Die Serie mit František Kinský, die die Zuschauer seit 2017 regelmäßig auf den Bildschirmen des Tschechischen Fernsehens verfolgen können und die in bislang vier Staffeln mit insgesamt 36 Folgen die historischen und gegenwärtigen Schicksale tschechischer Adelsgeschlechter näherbringt, gehört langfristig zu den meistgesehenen Sendungen des Tschechischen Fernsehens überhaupt.
Die Gäste, unter denen zahlreiche Angehörige historischer böhmischer Aristokratenfamilien vertreten waren, wurden vom Botschafter der Tschechischen Republik in Österreich, Jiří Šitler, gemeinsam mit der Direktorin des Fernsehestudios Ostrava des Tschechischen Fernsehens, Gabriela Lefenda, und dem Team von „Modrá krev“ unter der Leitung von František Kinský begrüßt. Im Fernsehestudio Ostrava entsteht und wird das gesamte Projekt seit seinen Anfängen produziert.
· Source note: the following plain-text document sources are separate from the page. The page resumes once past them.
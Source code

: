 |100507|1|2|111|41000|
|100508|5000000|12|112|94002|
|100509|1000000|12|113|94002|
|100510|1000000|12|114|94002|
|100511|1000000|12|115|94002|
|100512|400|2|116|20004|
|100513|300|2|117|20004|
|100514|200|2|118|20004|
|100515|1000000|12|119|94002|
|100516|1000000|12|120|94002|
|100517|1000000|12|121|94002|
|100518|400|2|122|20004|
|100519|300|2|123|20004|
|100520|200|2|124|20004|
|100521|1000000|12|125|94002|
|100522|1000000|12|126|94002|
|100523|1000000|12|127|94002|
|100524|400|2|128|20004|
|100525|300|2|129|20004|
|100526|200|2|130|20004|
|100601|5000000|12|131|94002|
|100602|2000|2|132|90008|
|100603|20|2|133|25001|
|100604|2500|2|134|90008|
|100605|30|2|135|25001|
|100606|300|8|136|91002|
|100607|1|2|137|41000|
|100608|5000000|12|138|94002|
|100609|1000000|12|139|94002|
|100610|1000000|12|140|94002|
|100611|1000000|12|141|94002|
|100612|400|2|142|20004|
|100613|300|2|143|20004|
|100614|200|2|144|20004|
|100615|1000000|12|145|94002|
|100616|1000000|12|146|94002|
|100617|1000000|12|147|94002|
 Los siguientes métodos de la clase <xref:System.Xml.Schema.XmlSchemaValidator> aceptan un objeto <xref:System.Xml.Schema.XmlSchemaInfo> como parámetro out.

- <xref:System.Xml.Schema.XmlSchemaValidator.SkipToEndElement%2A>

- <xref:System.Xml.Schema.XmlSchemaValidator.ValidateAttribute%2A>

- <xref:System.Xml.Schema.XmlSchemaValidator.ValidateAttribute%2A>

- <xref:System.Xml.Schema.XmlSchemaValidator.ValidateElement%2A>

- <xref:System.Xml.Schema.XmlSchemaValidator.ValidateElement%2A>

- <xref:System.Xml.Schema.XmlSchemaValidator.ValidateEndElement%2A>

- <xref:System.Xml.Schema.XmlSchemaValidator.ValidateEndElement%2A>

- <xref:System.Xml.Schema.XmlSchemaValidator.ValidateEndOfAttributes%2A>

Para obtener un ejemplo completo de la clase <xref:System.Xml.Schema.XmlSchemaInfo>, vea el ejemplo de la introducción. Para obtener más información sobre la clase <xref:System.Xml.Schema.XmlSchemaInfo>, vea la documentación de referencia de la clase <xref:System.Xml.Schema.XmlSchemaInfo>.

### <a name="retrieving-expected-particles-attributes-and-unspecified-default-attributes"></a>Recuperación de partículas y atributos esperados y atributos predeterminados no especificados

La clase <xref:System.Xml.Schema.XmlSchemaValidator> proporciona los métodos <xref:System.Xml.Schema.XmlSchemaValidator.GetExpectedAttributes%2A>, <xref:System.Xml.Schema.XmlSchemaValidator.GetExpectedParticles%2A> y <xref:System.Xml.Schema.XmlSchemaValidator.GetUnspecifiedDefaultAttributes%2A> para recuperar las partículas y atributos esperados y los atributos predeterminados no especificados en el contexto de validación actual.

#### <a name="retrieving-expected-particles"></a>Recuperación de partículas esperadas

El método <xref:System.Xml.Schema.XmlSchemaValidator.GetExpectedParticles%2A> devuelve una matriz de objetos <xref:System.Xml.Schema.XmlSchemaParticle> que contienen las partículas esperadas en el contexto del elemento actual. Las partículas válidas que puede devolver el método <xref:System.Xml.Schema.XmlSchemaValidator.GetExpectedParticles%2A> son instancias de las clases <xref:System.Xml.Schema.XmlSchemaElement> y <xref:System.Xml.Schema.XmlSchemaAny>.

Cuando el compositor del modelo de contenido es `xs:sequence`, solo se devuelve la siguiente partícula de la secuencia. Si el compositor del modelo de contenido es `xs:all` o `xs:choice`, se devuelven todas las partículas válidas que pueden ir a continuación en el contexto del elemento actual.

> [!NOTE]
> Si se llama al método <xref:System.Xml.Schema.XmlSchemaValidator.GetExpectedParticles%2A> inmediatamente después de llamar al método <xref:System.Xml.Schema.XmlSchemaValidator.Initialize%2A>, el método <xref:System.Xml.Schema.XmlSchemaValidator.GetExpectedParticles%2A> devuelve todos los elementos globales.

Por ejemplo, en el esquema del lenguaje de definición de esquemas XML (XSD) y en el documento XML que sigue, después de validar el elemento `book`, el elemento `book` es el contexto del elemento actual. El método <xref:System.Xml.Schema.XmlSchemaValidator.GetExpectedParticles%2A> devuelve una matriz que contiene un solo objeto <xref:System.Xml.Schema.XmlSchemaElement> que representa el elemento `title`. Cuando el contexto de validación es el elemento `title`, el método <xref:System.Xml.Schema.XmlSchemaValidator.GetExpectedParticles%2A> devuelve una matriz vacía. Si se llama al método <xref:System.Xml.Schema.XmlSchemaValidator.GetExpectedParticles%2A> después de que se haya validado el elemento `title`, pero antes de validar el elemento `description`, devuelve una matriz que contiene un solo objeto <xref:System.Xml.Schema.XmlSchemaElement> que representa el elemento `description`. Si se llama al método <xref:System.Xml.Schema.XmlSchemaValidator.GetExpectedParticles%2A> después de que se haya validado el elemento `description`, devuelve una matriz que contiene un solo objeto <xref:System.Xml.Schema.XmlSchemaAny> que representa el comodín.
Hauptprogrammpunkt war die Vorführung einer Folge aus der dritten Staffel der Reihe, die dem Geschlecht der Schwarzenbergs und ihrem Familienmotto „Nichts als Recht“ gewidmet war. An die Filmvorführung schloss sich eine Podiumsdiskussion an, bei der František Kinský, Anna Maria Haxthausen (geborene Schwarzenberg), Jan Podstatzky-Lichtenstein, die Autorin und Regisseurin der Reihe Alena Činčerová sowie Ines Schwandner, die Sendungsverantwortliche der „Herrschaftszeiten“ des österreichischen öffentlich-rechtlichen Rundfunks ORF, sprachen. Die Moderation der gesamten Debatte, die sich auf das historische und gegenwärtige Erbe von Adelsgeschlechtern im mitteleuropäischen Raum konzentrierte, übernahm Johann-Philipp Spiegelfeld, der dem österreichischen Publikum eben als Moderator des erwähnten österreichischen Äquivalents zu „Modrá krev“, „Herrschaftszeiten“, bestens bekannt ist.
Wir danken dem Tschechischen Fernsehen, Studio Ostrava, für die fruchtbare Zusammenarbeit und dem Restaurant Günter im 6. Wiener Gemeindebezirk für die großzügige Unterstützung des Empfangs, der diesen feierlichen Abend abrundete.